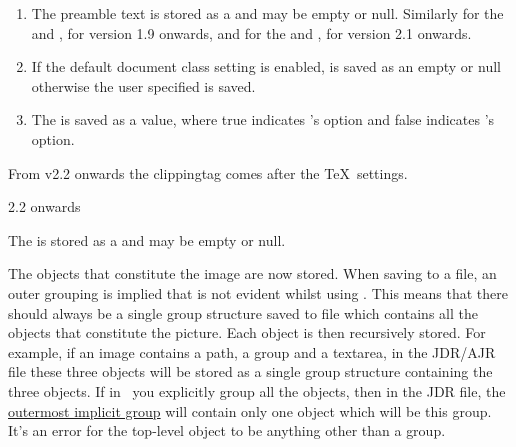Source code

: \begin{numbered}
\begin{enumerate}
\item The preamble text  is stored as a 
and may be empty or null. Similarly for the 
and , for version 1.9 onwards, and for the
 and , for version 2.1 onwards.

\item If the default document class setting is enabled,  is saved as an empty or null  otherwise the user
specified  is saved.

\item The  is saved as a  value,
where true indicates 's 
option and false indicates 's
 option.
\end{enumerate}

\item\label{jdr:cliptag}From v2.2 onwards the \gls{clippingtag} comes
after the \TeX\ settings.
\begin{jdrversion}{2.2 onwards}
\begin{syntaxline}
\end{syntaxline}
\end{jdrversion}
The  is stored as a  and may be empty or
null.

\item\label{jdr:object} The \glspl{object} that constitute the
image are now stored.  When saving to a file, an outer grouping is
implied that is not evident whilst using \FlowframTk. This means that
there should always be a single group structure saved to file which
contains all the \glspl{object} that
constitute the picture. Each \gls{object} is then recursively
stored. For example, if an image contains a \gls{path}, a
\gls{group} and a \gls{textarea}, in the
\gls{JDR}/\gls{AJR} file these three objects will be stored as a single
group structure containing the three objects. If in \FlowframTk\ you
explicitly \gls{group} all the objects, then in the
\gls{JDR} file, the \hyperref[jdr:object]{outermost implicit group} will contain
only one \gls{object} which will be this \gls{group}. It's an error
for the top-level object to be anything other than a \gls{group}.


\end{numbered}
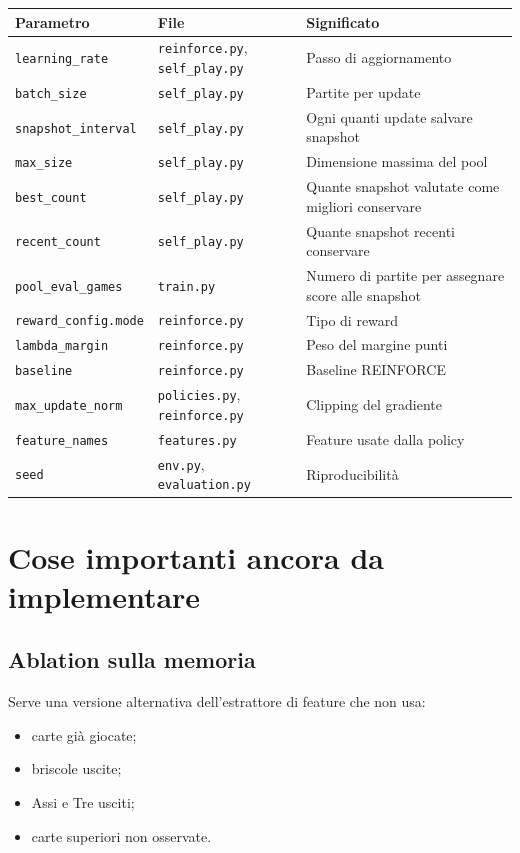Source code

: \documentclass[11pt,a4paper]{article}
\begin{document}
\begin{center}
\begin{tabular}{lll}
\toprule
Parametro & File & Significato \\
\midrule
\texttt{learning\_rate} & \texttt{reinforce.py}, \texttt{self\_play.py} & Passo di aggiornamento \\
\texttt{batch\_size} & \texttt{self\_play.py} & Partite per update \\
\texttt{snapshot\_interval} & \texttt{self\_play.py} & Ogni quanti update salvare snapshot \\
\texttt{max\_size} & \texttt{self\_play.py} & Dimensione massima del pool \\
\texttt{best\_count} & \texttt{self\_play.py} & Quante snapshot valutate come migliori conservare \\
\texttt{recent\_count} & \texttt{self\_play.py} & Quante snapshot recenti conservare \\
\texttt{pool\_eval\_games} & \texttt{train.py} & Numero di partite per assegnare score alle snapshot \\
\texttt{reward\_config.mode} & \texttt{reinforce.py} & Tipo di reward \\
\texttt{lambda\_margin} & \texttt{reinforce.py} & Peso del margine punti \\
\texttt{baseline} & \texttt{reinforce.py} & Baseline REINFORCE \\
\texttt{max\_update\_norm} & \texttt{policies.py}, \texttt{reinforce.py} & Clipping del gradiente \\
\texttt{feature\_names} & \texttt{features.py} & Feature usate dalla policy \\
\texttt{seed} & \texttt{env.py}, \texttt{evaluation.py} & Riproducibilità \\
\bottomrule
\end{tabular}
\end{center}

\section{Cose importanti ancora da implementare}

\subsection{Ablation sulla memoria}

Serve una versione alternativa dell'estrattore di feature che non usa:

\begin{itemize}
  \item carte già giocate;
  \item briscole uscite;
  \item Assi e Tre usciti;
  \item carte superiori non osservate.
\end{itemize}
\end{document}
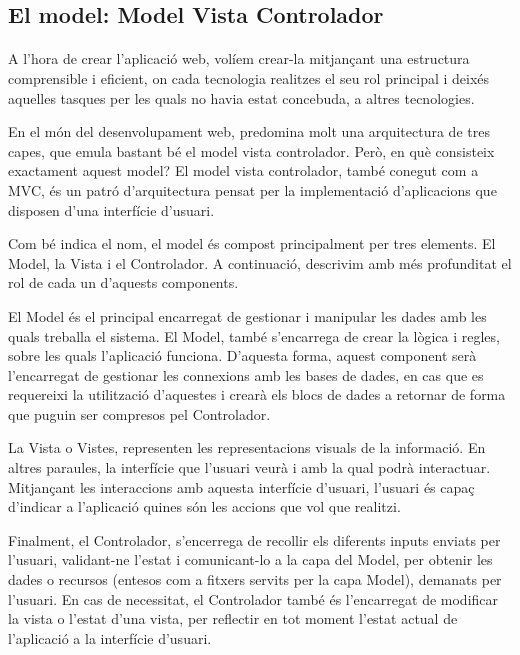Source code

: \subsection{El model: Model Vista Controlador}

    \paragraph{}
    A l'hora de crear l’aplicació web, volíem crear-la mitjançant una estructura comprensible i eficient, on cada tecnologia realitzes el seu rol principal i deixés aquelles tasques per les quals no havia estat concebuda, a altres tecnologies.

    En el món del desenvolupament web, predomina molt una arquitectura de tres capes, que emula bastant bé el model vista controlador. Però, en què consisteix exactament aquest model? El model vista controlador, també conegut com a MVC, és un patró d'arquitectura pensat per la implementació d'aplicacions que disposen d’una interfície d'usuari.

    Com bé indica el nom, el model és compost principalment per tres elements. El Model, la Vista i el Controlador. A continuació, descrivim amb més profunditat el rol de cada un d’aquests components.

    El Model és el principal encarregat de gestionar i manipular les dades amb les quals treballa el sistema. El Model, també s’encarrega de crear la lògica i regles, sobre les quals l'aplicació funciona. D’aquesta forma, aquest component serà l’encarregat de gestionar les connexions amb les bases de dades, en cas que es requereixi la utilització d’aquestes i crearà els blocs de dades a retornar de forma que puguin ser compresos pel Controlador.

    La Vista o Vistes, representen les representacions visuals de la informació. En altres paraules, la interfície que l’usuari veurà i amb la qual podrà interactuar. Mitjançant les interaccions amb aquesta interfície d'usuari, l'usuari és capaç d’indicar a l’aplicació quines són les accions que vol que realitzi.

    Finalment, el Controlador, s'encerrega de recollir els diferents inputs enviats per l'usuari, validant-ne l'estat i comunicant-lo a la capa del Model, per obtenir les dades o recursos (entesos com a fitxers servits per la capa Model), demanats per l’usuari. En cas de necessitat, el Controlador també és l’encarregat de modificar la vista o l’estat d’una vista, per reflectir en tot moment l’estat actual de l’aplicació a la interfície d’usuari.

_ _ _ _

Retyping should start at the first line of the data above and stop after the line with "Parametro & File & Significato \\", and no picture should be included.

### Answer
Source code

: \begin{numbered}
\begin{enumerate}
\item The preamble text  is stored as a 
and may be empty or null. Similarly for the 
and , for version 1.9 onwards, and for the
 and , for version 2.1 onwards.

\item If the default document class setting is enabled,  is saved as an empty or null  otherwise the user
specified  is saved.

\item The  is saved as a  value,
where true indicates 's 
option and false indicates 's
 option.
\end{enumerate}

\item\label{jdr:cliptag}From v2.2 onwards the \gls{clippingtag} comes
after the \TeX\ settings.
\begin{jdrversion}{2.2 onwards}
\begin{syntaxline}
\end{syntaxline}
\end{jdrversion}
The  is stored as a  and may be empty or
null.

\item\label{jdr:object} The \glspl{object} that constitute the
image are now stored.  When saving to a file, an outer grouping is
implied that is not evident whilst using \FlowframTk. This means that
there should always be a single group structure saved to file which
contains all the \glspl{object} that
constitute the picture. Each \gls{object} is then recursively
stored. For example, if an image contains a \gls{path}, a
\gls{group} and a \gls{textarea}, in the
\gls{JDR}/\gls{AJR} file these three objects will be stored as a single
group structure containing the three objects. If in \FlowframTk\ you
explicitly \gls{group} all the objects, then in the
\gls{JDR} file, the \hyperref[jdr:object]{outermost implicit group} will contain
only one \gls{object} which will be this \gls{group}. It's an error
for the top-level object to be anything other than a \gls{group}.


\end{numbered}
Source code

: \documentclass[11pt,a4paper]{article}
\begin{document}
\begin{center}
\begin{tabular}{lll}
\toprule
Parametro & File & Significato \\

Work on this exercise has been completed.